### Problem:
The requested output is every line from the one with "Since the plane" through the last line below, printed exactly.

### Data for this exercise:
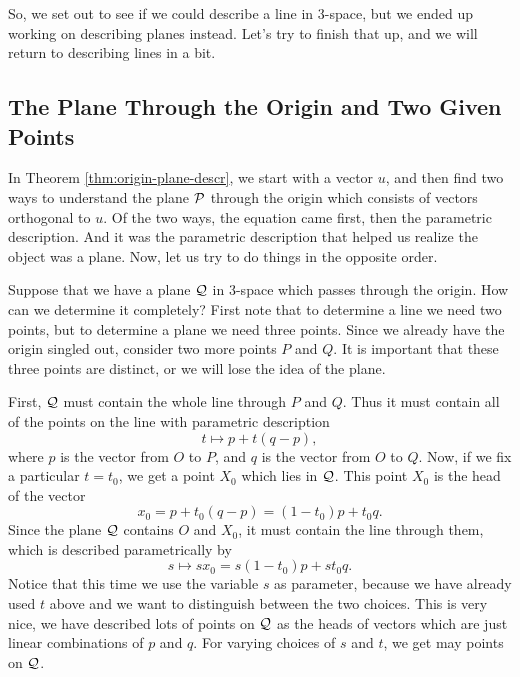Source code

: \documentclass[00-livre-main.tex]{subfiles}
\begin{document}
So, we set out to see if we could describe a line in $3$-space, but we ended up working on describing planes instead. Let's try to finish that up, and we will return to describing lines in a bit.

\subsection*{The Plane Through the Origin and Two Given Points}


In Theorem \ref{thm:origin-plane-descr}, we start with a vector $u$, and then find two ways to understand the plane $\mathcal{P}$ through the origin which consists of vectors orthogonal to $u$. Of the two ways, the equation came first, then the parametric description. And it was the parametric description that helped us realize the object was a plane. 
Now, let us try to do things in the opposite order. 

Suppose that we have a plane $\mathcal{Q}$ in $3$-space which passes through the origin. How can we determine it completely? First note that to determine a line we need two points, but to determine a plane we need three points. Since we already have the origin singled out, consider two more points $P$ and $Q$. It is important that these three points are distinct, or we will lose the idea of the plane. 

First, $\mathcal{Q}$ must contain the whole line through $P$ and $Q$. Thus it must contain all of the points on the line with parametric description
\[
t \mapsto p + t(q-p),
\]
where $p$ is the vector from $O$ to $P$, and $q$ is the vector from $O$ to $Q$. Now, if we fix a particular $t=t_0$, we get a point $X_0$ which lies in $\mathcal{Q}$. This point $X_0$ is the head of the vector 
\[
x_0 = p + t_0 (q-p) = (1-t_0) p + t_0 q.
\]
Since the plane $\mathcal{Q}$ contains $O$ and $X_0$, it must contain the line through them, which is described parametrically by
\[
s \mapsto s x_0 = s(1-t_0) p + st_0 q.
\]
Notice that this time we use the variable $s$ as parameter, because we have already used $t$ above and we want to distinguish between the two choices. This is very nice, we have described lots of points on $\mathcal{Q}$ as the heads of vectors which are just linear combinations of $p$ and $q$. For varying choices of $s$ and $t$, we get may points on $\mathcal{Q}$.
\end{document}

### Solution to this problem:
Since the plane $\mathcal{Q}$ contains $O$ and $X_0$, it must contain the line through them, which is described parametrically by
\[
s \mapsto s x_0 = s(1-t_0) p + st_0 q.
\]
Notice that this time we use the variable $s$ as parameter, because we have already used $t$ above and we want to distinguish between the two choices. This is very nice, we have described lots of points on $\mathcal{Q}$ as the heads of vectors which are just linear combinations of $p$ and $q$. For varying choices of $s$ and $t$, we get may points on $\mathcal{Q}$.
\end{document}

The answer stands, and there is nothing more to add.